### Work to be completed
Every line from the first record below down to the line that includes "is holomorphic only" must be reproduced exactly; the pictures are not.

### Given records
- - - -

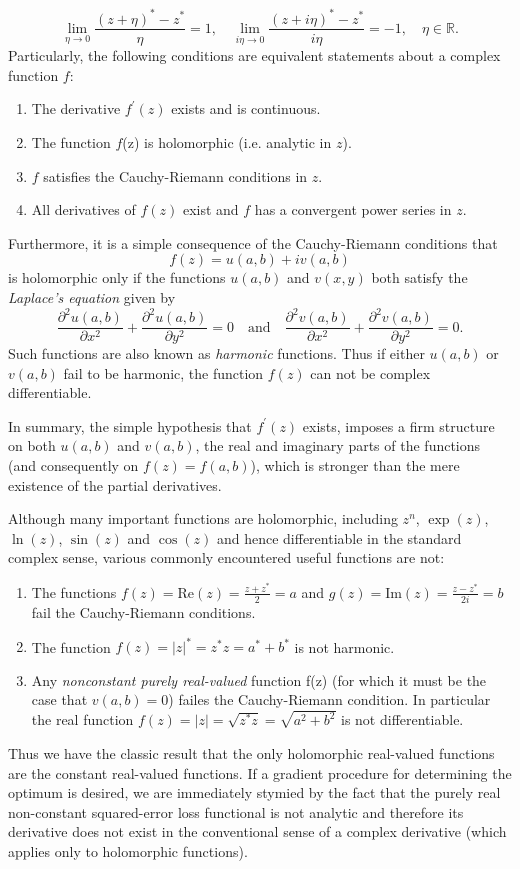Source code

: \documentclass[11pt]{article}
\begin{document}
\begin{equation}
\lim_{\eta\to 0}\frac{(z+\eta)^*- z^*}{\eta}=1,\quad\lim_{i\eta\to 0}\frac{(z+ i\eta)^* - z^*}{i\eta} = -1, \quad \eta\in \mathbb R.
\end{equation}
Particularly, the following conditions are equivalent statements about a complex function $f$:
\begin{enumerate}
\item The derivative $f^\prime(z)$ exists and is continuous.
\item The function $f$(z) is holomorphic (i.e. analytic in  $z$).
\item $f$ satisfies the Cauchy-Riemann conditions in $z$.
\item All derivatives of $f(z)$ exist and $f$ has a convergent power series in $z$.
\end{enumerate}
Furthermore, it is a simple consequence of the Cauchy-Riemann conditions that
$$f(z) = u(a,b) + iv(a,b)$$
is holomorphic only if the functions $u(a,b)$ and $v(x,y)$ both satisfy the \textit{Laplace's equation} given by
$$\frac{\partial^2 u(a,b)}{\partial x^2} + \frac{\partial^2 u(a,b)}{\partial y^2} = 0 \quad\text{and}\quad\frac{\partial^2 v(a,b)}{\partial x^2} + \frac{\partial^2 v(a,b)}{\partial y^2} = 0 .$$
Such functions are also known as \textit{harmonic} functions. Thus if either $u(a,b)$ or $v(a,b)$ fail to be harmonic, the function $f(z)$ can not be complex differentiable.

In summary, the simple hypothesis that $f^\prime(z)$ exists, imposes a firm structure on both $u(a,b)$ and $v(a,b)$, the real and imaginary parts of the functions (and consequently on $f(z) = f(a,b)$), which is stronger than the mere existence of the partial derivatives.

Although many important functions are holomorphic, including $z^n$, $\exp(z)$, $\ln(z)$, $\sin(z)$ and $\cos(z)$ and hence differentiable in the standard complex sense, various  commonly encountered useful functions are not:
\begin{enumerate}
\item The functions $f(z)=\text{Re}(z) = \frac{z+z^*}{2} = a$ and $g(z) = \text{Im}(z)=\frac{z-z^*}{2i}=b$ fail the Cauchy-Riemann conditions.
\item The function $f(z) = |z|^* = z^*z = a^* + b^*$ is not harmonic.
\item Any \textit{nonconstant purely real-valued} function f(z) (for which it must be the case that $v(a,b)=0$) failes the Cauchy-Riemann condition. In particular the real function $f(z) = |z| = \sqrt{z^* z} = \sqrt{a^2 + b^2}$ is not differentiable.
\end{enumerate}
Thus we have the classic result that the only holomorphic real-valued functions are the constant real-valued functions. If a gradient procedure for determining the optimum is desired, we are immediately stymied by the fact that the purely real non-constant squared-error loss functional is not analytic and therefore its derivative does not exist in the conventional sense of a complex derivative (which applies only to holomorphic functions).
\end{document}
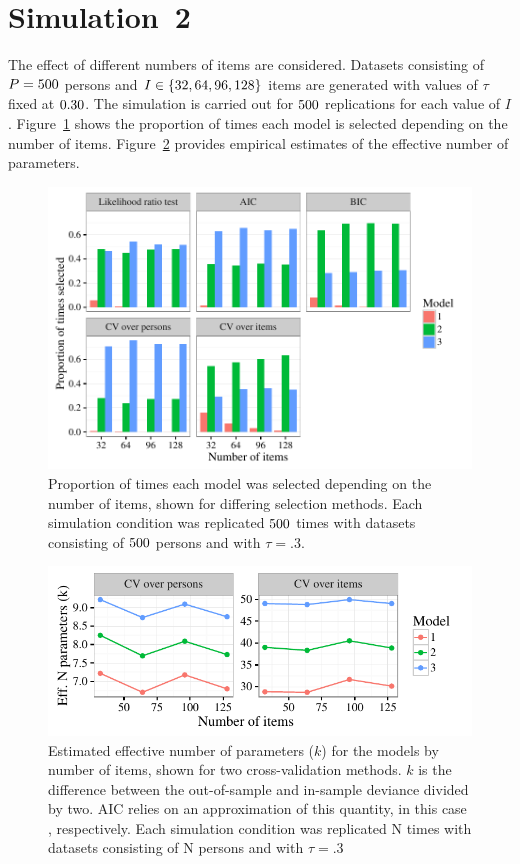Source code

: \documentclass[12pt, letterpaper]{article}
\begin{document}
\section{Simulation~2}

The effect of different numbers of items are considered.
Datasets consisting of $P = 500$ persons and $I \in \{32, 64, 96, {} 128\}$ items are generated with values of $\tau$ fixed at $0.30$. The simulation is carried out for $500$ replications for each value of $I$.
Figure~\ref{fig:select-overnitems} shows the proportion of times each model is selected depending on the number of items. Figure~\ref{fig:k-overnitems} provides empirical estimates of the effective number of parameters.

\begin{figure}[tbp]
	\centering
	\includegraphics{chapter_2/figs/select_overnitems.pdf}
	\caption{Proportion of times each model was selected depending on the number of items, shown for differing selection methods. Each simulation condition was replicated $500$ times with datasets consisting of $500$ persons and with $\tau = .3$.}
	\label{fig:select-overnitems}
\end{figure}

\begin{figure}[tbp]
	\centering
	\includegraphics{chapter_2/figs/k_overnitems.pdf}
	\caption{Estimated effective number of parameters ($k$) for the models by number of items, shown for two cross-validation methods. $k$ is the difference between the out-of-sample and in-sample deviance divided by two. AIC relies on an approximation of this quantity, in this case \aic[and], respectively. Each simulation condition was replicated N times with datasets consisting of N persons and with $\tau = .3$}
	\label{fig:k-overnitems}
\end{figure}
\end{document}
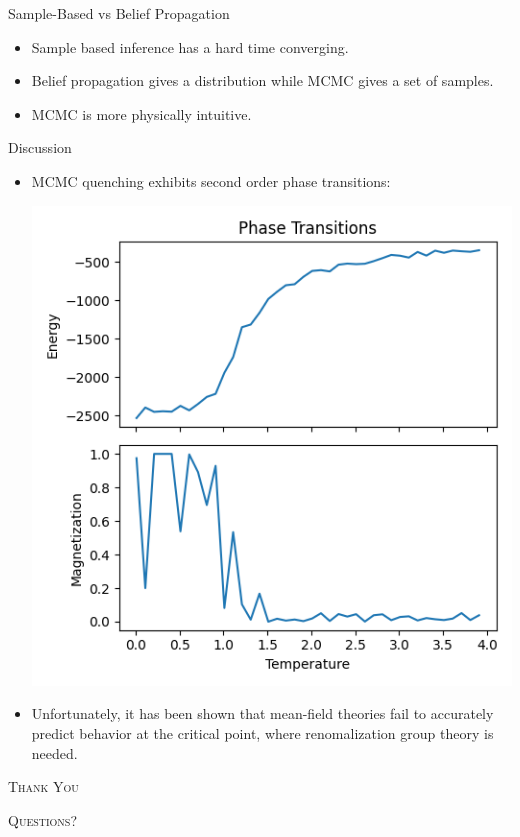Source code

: \documentclass{minesbeamer}
\begin{document}
\begin{frame}{Sample-Based vs Belief Propagation}
    \begin{itemize}
        \item 
        Sample based inference has a hard time converging.
        \item 
        Belief propagation gives a distribution while MCMC gives a set of 
        samples. 
        \item MCMC is more physically intuitive. 
    \end{itemize}
\end{frame}

\begin{frame}{Discussion}
    \begin{itemize}
        \item MCMC quenching exhibits second order phase transitions:
        \centering

        \includegraphics[height=0.6\textheight]{mcmc_phase.png}
        \item 
        Unfortunately, it has been shown that mean-field theories fail to 
        accurately predict behavior at the critical point, where
        renomalization group theory is needed. 
    \end{itemize}
\end{frame}
\begin{frame}[standout]
    \Huge\textsc{Thank You}
    
    \vfill
    
    \LARGE\textsc{Questions?}
\end{frame}
\end{document}
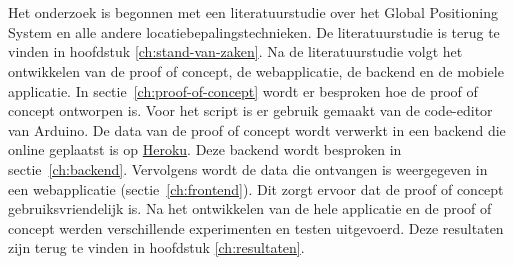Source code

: 
\chapter{}
\label{ch:methodologie}

Het onderzoek is begonnen met een literatuurstudie over het Global Positioning System en alle andere locatiebepalingstechnieken. De literatuurstudie is terug te vinden in hoofdstuk \ref{ch:stand-van-zaken}.
\newline
\newline
Na de literatuurstudie volgt het ontwikkelen van de proof of concept, de webapplicatie, de backend en de mobiele applicatie. In sectie~\ref{ch:proof-of-concept} wordt er besproken hoe de proof of concept ontworpen is. Voor het script is er gebruik gemaakt van de code-editor van Arduino. 
\newline
\newline
De data van de proof of concept wordt verwerkt in een backend die online geplaatst is op \href{www.heroku.com}{Heroku}. Deze backend wordt besproken in sectie~\ref{ch:backend}.
\newline
\newline
Vervolgens wordt de data die ontvangen is weergegeven in een webapplicatie (sectie~\ref{ch:frontend}). Dit zorgt ervoor dat de proof of concept gebruiksvriendelijk is. 
\newline
\newline
Na het ontwikkelen van de hele applicatie en de proof of concept werden verschillende experimenten en testen uitgevoerd. Deze resultaten zijn terug te vinden in hoofdstuk \ref{ch:resultaten}.
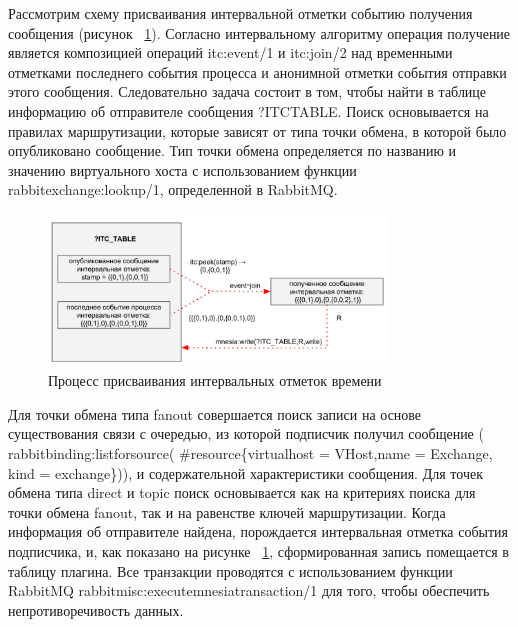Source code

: {Рассмотрим схему присваивания интервальной отметки событию получения сообщения (рисунок ~\ref{fig:send_recv}). Согласно интервальному алгоритму операция получение является композицией операций itc:event/1 и itc:join/2 над временными отметками последнего события процесса и анонимной отметки события отправки этого сообщения. Следовательно задача состоит в том, чтобы найти в таблице информацию об отправителе сообщения ?ITC\underline{\hspace{0.25cm}}TABLE. Поиск основывается на правилах маршрутизации, которые зависят от типа точки обмена, в которой было опубликовано сообщение. Тип точки обмена определяется по названию и значению виртуального хоста с использованием функции rabbit\underline{\hspace{0.25cm}}exchange:lookup/1, определенной в RabbitMQ.
\begin{figure}
\centering
\includegraphics[width=0.8\textwidth]{img/send_recv2.png}
\caption{Процесс присваивания интервальных отметок времени}
\label{fig:send_recv}
\end{figure}
Для точки обмена типа fanout совершается поиск записи на основе существования связи с очередью, из которой подписчик получил сообщение ( rabbit\underline{\hspace{0.25cm}}binding:list\underline{\hspace{0.25cm}}for\underline{\hspace{0.25cm}}source( \#resource\{virtual\underline{\hspace{0.25cm}}host = VHost,name = Exchange, kind = exchange\})), и содержательной характеристики сообщения. Для точек обмена типа direct и topic поиск основывается как на критериях поиска для точки обмена fanout, так и на равенстве ключей маршрутизации. Когда информация об отправителе найдена, порождается интервальная отметка события подписчика, и, как показано на рисунке ~\ref{fig:send_recv}, сформированная запись помещается в таблицу плагина. Все транзакции проводятся с использованием функции RabbitMQ rabbit\underline{\hspace{0.25cm}}misc:execute\underline{\hspace{0.25cm}}mnesia\underline{\hspace{0.25cm}}transaction/1 для того, чтобы обеспечить непротиворечивость данных.

}
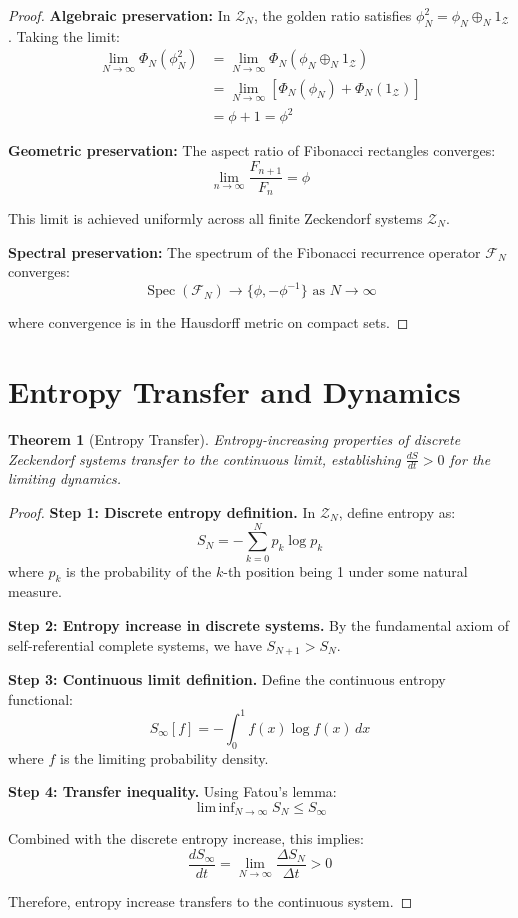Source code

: \documentclass[12pt]{article}
\theoremstyle{plain}
\newtheorem{theorem}{Theorem}[section]
\theoremstyle{definition}
\DeclareMathOperator{\Spec}{Spec}
\DeclareMathOperator{\liminf}{lim\,inf}
\begin{document}
\begin{proof}
\textbf{Algebraic preservation:}
In $\mathcal{Z}_N$, the golden ratio satisfies $\phi_N^2 = \phi_N \oplus_N 1_{\mathcal{Z}}$.
Taking the limit:
\begin{align}
\lim_{N \to \infty} \Phi_N(\phi_N^2) &= \lim_{N \to \infty} \Phi_N(\phi_N \oplus_N 1_{\mathcal{Z}})\\
&= \lim_{N \to \infty} [\Phi_N(\phi_N) + \Phi_N(1_{\mathcal{Z}})]\\
&= \phi + 1 = \phi^2
\end{align}

\textbf{Geometric preservation:}
The aspect ratio of Fibonacci rectangles converges:
$$\lim_{n \to \infty} \frac{F_{n+1}}{F_n} = \phi$$

This limit is achieved uniformly across all finite Zeckendorf systems $\mathcal{Z}_N$.

\textbf{Spectral preservation:}
The spectrum of the Fibonacci recurrence operator $\mathcal{F}_N$ converges:
$$\Spec(\mathcal{F}_N) \to \{\phi, -\phi^{-1}\} \text{ as } N \to \infty$$

where convergence is in the Hausdorff metric on compact sets.
\end{proof}

\section{Entropy Transfer and Dynamics}

\begin{theorem}[Entropy Transfer]
\label{thm:entropy-transfer}
Entropy-increasing properties of discrete Zeckendorf systems transfer to the continuous limit, establishing $\frac{dS}{dt} > 0$ for the limiting dynamics.
\end{theorem}

\begin{proof}
\textbf{Step 1: Discrete entropy definition.}
In $\mathcal{Z}_N$, define entropy as:
$$S_N = -\sum_{k=0}^{N} p_k \log p_k$$
where $p_k$ is the probability of the $k$-th position being 1 under some natural measure.

\textbf{Step 2: Entropy increase in discrete systems.}
By the fundamental axiom of self-referential complete systems, we have $S_{N+1} > S_N$.

\textbf{Step 3: Continuous limit definition.}
Define the continuous entropy functional:
$$S_\infty[f] = -\int_0^1 f(x) \log f(x) \, dx$$
where $f$ is the limiting probability density.

\textbf{Step 4: Transfer inequality.}
Using Fatou's lemma:
$$\liminf_{N \to \infty} S_N \leq S_\infty$$

Combined with the discrete entropy increase, this implies:
$$\frac{dS_\infty}{dt} = \lim_{N \to \infty} \frac{\Delta S_N}{\Delta t} > 0$$

Therefore, entropy increase transfers to the continuous system.
\end{proof}
\end{document}
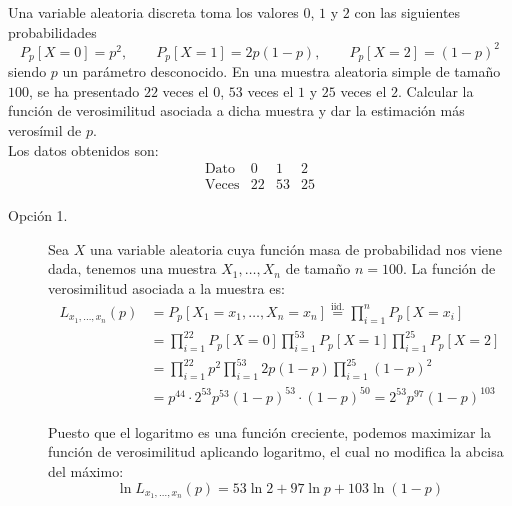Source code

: \begin{ejercicio}
    Una variable aleatoria discreta toma los valores $0$, $1$ y $2$ con las siguientes probabilidades
    \begin{equation*}
        P_p[X=0] = p^2, \qquad P_p[X=1] = 2p(1-p), \qquad P_p[X=2] = {(1-p)}^{2}
    \end{equation*}
    siendo $p$ un parámetro desconocido. En una muestra aleatoria simple de tamaño $100$, se ha presentado $22$ veces el $0$, $53$ veces el $1$ y $25$ veces el $2$. Calcular la función de verosimilitud asociada a dicha muestra y dar la estimación más verosímil de $p$.\\

    Los datos obtenidos son:
    \begin{equation*}
        \begin{array}{c|ccc}
            \text{Dato} & 0 & 1 & 2 \\
            \hline
            \text{Veces} & 22 & 53 & 25
        \end{array}
    \end{equation*}
    
    \begin{description}
        \item[Opción 1.] Sea $X$ una variable aleatoria cuya función masa de probabilidad nos viene dada, tenemos una muestra $X_1, \ldots, X_n$ de tamaño $n=100$. La función de verosimilitud asociada a la muestra es:
        \begin{align*}
            L_{x_1,\ldots,x_n}(p) &= P_p[X_1=x_1, \ldots, X_n = x_n] \stackrel{\text{iid.}}{=}\prod_{i=1}^{n}P_p[X=x_i]\\ 
                                &= \prod_{i=1}^{22}P_p[X=0] \prod_{i=1}^{53}P_p[X=1]\prod_{i=1}^{25}P_p[X=2] \\
                                &= \prod_{i=1}^{22}p^2 \prod_{i=1}^{53}2p(1-p)\prod_{i=1}^{25}{(1-p)}^{2} \\
                                &= p^{44} \cdot 2^{53}p^{53}{(1-p)}^{53} \cdot {(1-p)}^{50} = 2^{53}p^{97}{(1-p)}^{103}
        \end{align*}
        
        Puesto que el logaritmo es una función creciente, podemos maximizar la función de verosimilitud aplicando logaritmo, el cual no modifica la abcisa del máximo:
        \begin{equation*}
            \ln L_{x_1,\ldots,x_n}(p) = 53\ln 2 + 97 \ln p + 103 \ln(1-p)
        \end{equation*}
        

\end{description}
\end{ejercicio}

- - - -

### Your response
Source code

: \documentclass[11pt]{article}
\begin{document}
\begin{equation}
\lim_{\eta\to 0}\frac{(z+\eta)^*- z^*}{\eta}=1,\quad\lim_{i\eta\to 0}\frac{(z+ i\eta)^* - z^*}{i\eta} = -1, \quad \eta\in \mathbb R.
\end{equation}
Particularly, the following conditions are equivalent statements about a complex function $f$:
\begin{enumerate}
\item The derivative $f^\prime(z)$ exists and is continuous.
\item The function $f$(z) is holomorphic (i.e. analytic in  $z$).
\item $f$ satisfies the Cauchy-Riemann conditions in $z$.
\item All derivatives of $f(z)$ exist and $f$ has a convergent power series in $z$.
\end{enumerate}
Furthermore, it is a simple consequence of the Cauchy-Riemann conditions that
$$f(z) = u(a,b) + iv(a,b)$$
is holomorphic only if the functions $u(a,b)$ and $v(x,y)$ both satisfy the \textit{Laplace's equation} given by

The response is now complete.